Gary, for Q4 my guess is we will see company wide underwriting come in at 97% CR. Interest and dividend income will be around $215 million. As i indicated above, mark to market gains on equities should be around $160 million. Interest expense will be about $130 million. When i put it all together my guess is BV in q4 should increase $10-$15/share. I try not to get too cute with these estimates; bottom line, i expect Fairfax to post solid earnings and BV growth in Q4. We need a few more quarters like this to get investors interested to get back on the FFH train :-)

 

My range is quite large because Fairfax and its equity holdings have been very active making moves in Q4 and i am not sure when all of these items will be reflected in FFH financials and how each transaction will ultimately impact BV.

 

For example, what i do not understand well is how Fairfax accounts for each of its ‘associates and consolidated’ holdings:

- Seaspan has had quite a run in Q4; will this gain be reflected in BV? If so, how much? (Is it valued at stock price? If so, why is Quess equity accounted?)

- Fairfax India announced two transactions late in Q4 that will increase its BV by about $3 per share; how will this flow though to FFH and timing?

- Quess is carried at a much higher value on the books than its current share price; will we see Fairfax adjust this down? Same with Recipe.

- will the APR transaction be reflected in Q4 results in some way even though it will not close until Q1 2020

- what is value of Digit; will Fairfax show it at a higher value?

 

Other:

- will the Riverstone UK transaction be reflected in Q4 results in some way (higher book value) even though it will not close until Q1 2020. This transaction alone will increase BV by $10 per share.

 

PS: when FFH made their final sale of ICICI Lombard it did not close until Oct but i am pretty sure they booked the gain in Q3 results. This is an example of why i am not sure on the exact timing of when the various announced transactions will be reflected in results :-)

 

Posted

I would just add that Fairfax Financial's ownership in both Recipe Limited + Resolute Forest is accounted through equity method as FFH has a large ownership of both companies. So their stock movement quarter to quarter is not marked to market. But FFH percentage of their equity income is.

 

Unrelated saw this earlier this week on Recipe:

 

https://www.theglobeandmail.com/business/article-prem-watsa-hoped-to-revive-a-restaurant-giant-but-recipe-unlimiteds/

 

Xerxes, of Fairfax’s current staple of larger investments it looks to me like Recipe may be in the most difficult situation. Their issues is not Recipe specific; restaurant stocks in Canada are really in a tough position. Here in Vancouver they are being hit with the perfect storm:

1.) big increase in property taxes by the city (8%)

2.) big increases in minimum wage of 6-7% every year for the last 3 years straight (with more big increases already confirmed by the Provincial government)

3.) shift with consumers from eating in restaurant to eating at home (with Skip the Dishes, Uber Eats who take as much as 25% of the order value etc)

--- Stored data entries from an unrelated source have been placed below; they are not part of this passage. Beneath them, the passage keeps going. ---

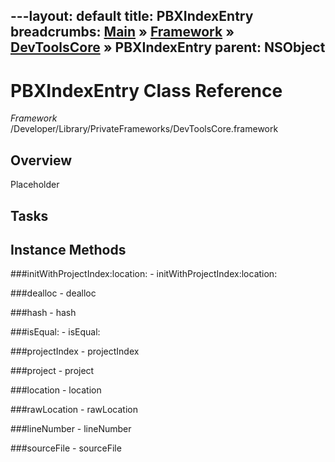 ---layout: default
title: PBXIndexEntry
breadcrumbs: <a href="/index.html">Main</a> &raquo; <a href="/Frameworks.html">Framework</a> &raquo; <a href="/Frameworks/DevToolsCore.html">DevToolsCore</a> &raquo; PBXIndexEntry
parent: NSObject 
---
# PBXIndexEntry Class Reference

*Framework* /Developer/Library/PrivateFrameworks/DevToolsCore.framework

## Overview

Placeholder

## Tasks

## Instance Methods

<a name="-initWithProjectIndex:location:"></a>
###initWithProjectIndex:location:
    - initWithProjectIndex:location:

<a name="-dealloc"></a>
###dealloc
    - dealloc

<a name="-hash"></a>
###hash
    - hash

<a name="-isEqual:"></a>
###isEqual:
    - isEqual:

<a name="-projectIndex"></a>
###projectIndex
    - projectIndex

<a name="-project"></a>
###project
    - project

<a name="-location"></a>
###location
    - location

<a name="-rawLocation"></a>
###rawLocation
    - rawLocation

<a name="-lineNumber"></a>
###lineNumber
    - lineNumber

<a name="-sourceFile"></a>
###sourceFile
    - sourceFile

4.) steady increase in health care costs

 

What you see across the board is restaurants are unable to increase revenue / cut costs fast enough to offset all the cost increases. 2020 will likely be another tough year for restaurant stocks. The good news for Recipe is the stock has already sold off pretty aggressively in 2019. The question is if we have seen the bottom in profitability or if more bad news is coming in 2020. At some point the sector will be a buy... not sure if we are there yet.

Posted

I would just add that Fairfax Financial's ownership in both Recipe Limited + Resolute Forest is accounted through equity method as FFH has a large ownership of both companies. So their stock movement quarter to quarter is not marked to market. But FFH percentage of their equity income is.

 

Unrelated saw this earlier this week on Recipe:

 

https://www.theglobeandmail.com/business/article-prem-watsa-hoped-to-revive-a-restaurant-giant-but-recipe-unlimiteds/

 

Xerxes, of Fairfax’s current staple of larger investments it looks to me like Recipe may be in the most difficult situation. Their issues is not Recipe specific; restaurant stocks in Canada are really in a tough position. Here in Vancouver they are being hit with the perfect storm:

1.) big increase in property taxes by the city (8%)

2.) big increases in minimum wage of 6-7% every year for the last 3 years straight (with more big increases already confirmed by the Provincial government)

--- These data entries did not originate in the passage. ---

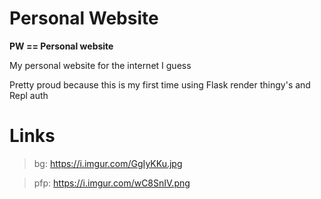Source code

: # Personal Website
**PW == Personal website**

My personal website for the internet I guess

Pretty proud because this is my first time using Flask render thingy's and Repl auth

# Links
> bg:  https://i.imgur.com/GgIyKKu.jpg

> pfp: https://i.imgur.com/wC8SnIV.png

3.) shift with consumers from eating in restaurant to eating at home (with Skip the Dishes, Uber Eats who take as much as 25% of the order value etc)

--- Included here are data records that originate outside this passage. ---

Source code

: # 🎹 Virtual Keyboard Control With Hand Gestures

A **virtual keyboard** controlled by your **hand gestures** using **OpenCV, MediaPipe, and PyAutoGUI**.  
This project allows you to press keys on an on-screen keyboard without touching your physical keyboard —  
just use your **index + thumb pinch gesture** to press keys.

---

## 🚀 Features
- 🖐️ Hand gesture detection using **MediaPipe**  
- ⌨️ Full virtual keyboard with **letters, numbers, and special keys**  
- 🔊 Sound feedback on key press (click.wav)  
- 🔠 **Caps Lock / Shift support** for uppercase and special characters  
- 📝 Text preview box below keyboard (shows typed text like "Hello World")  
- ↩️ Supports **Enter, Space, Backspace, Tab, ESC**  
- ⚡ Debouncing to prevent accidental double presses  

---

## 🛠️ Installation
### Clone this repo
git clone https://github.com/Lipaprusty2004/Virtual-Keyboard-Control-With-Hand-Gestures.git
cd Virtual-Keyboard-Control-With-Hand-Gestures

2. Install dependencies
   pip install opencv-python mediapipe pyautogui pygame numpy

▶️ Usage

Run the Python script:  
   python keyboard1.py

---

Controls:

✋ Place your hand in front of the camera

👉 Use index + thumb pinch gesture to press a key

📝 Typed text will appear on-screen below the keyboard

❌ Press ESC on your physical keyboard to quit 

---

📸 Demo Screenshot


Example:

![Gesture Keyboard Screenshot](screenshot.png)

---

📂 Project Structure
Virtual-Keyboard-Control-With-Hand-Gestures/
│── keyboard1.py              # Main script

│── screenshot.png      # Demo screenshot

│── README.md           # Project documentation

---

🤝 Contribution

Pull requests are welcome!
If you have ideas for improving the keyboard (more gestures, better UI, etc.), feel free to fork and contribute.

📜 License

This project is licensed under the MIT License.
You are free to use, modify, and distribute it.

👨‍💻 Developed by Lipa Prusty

4.) steady increase in health care costs

 

What you see across the board is restaurants are unable to increase revenue / cut costs fast enough to offset all the cost increases. 2020 will likely be another tough year for restaurant stocks. The good news for Recipe is the stock has already sold off pretty aggressively in 2019. The question is if we have seen the bottom in profitability or if more bad news is coming in 2020. At some point the sector will be a buy... not sure if we are there yet.

 

(3) is also bad because it hits high margin drink orders. So you get a lower average cheque size with lower margins, plus pay big commissions.

Posted

3.) January: Seaspan: Fairfax’s additional $250 million investment = 37 million shares purchased at cost of $6.75; with shares currently trading at $14.25 paper gain = $278 million.

- 25 million additional warrants exercisable at $8.10 = paper gain of $154 million

 

 

Top of my head, i recall FFH ownership was around +35-40% based on common stock (not counting warrants). Significant ownership, yet bizarrely one that is being marked to market as oppose to being under equity method.

 

I wonder with APR being folded in and an even larger ownership in common stock, if FFH would need to switch the way it accounts for the newly created Atlas Corp. Said differently, is it more advantageous for them to continue to mark to market (capturing the rising valuation) or capture their portion earnings (which would lag the rising valuation).

 

i understand that the accounting treatment is not done on a whim, but given that FFH public commitment has been a 15% return on equity, and they have been lagging, they do have an incentive to do what they can to capture the "value" into their book value earlier rather (market to market) than later (through equity method earning).   

Posted

Xerxes, of Fairfax’s current staple of larger investments it looks to me like Recipe may be in the most difficult situation. Their issues is not Recipe specific; restaurant stocks in Canada are really in a tough position. Here in Vancouver they are being hit with the perfect storm:

1.) big increase in property taxes by the city (8%)

2.) big increases in minimum wage of 6-7% every year for the last 3 years straight (with more big increases already confirmed by the Provincial government)

3.) shift with consumers from eating in restaurant to eating at home (with Skip the Dishes, Uber Eats who take as much as 25% of the order value etc)

4.) steady increase in health care costs

 

What you see across the board is restaurants are unable to increase revenue / cut costs fast enough to offset all the cost increases. 2020 will likely be another tough year for restaurant stocks. The good news for Recipe is the stock has already sold off pretty aggressively in 2019. The question is if we have seen the bottom in profitability or if more bad news is coming in 2020. At some point the sector will be a buy... not sure if we are there yet.

 

i am glad i do not own Recipe but glad that i own it diluted through FFH.

 

And i can definitely see some of the MTY owned entities (Thai Express, Arahova) more or less empty all the time. yet, Allo-mon-coco, the breakfast joint, also owned by MTY is PACKED !!!!

i think for sit-ins the shift is really toward breakfast places.

 

On Recipe side, the only one that i care to use is The Keg + Harveys now and then.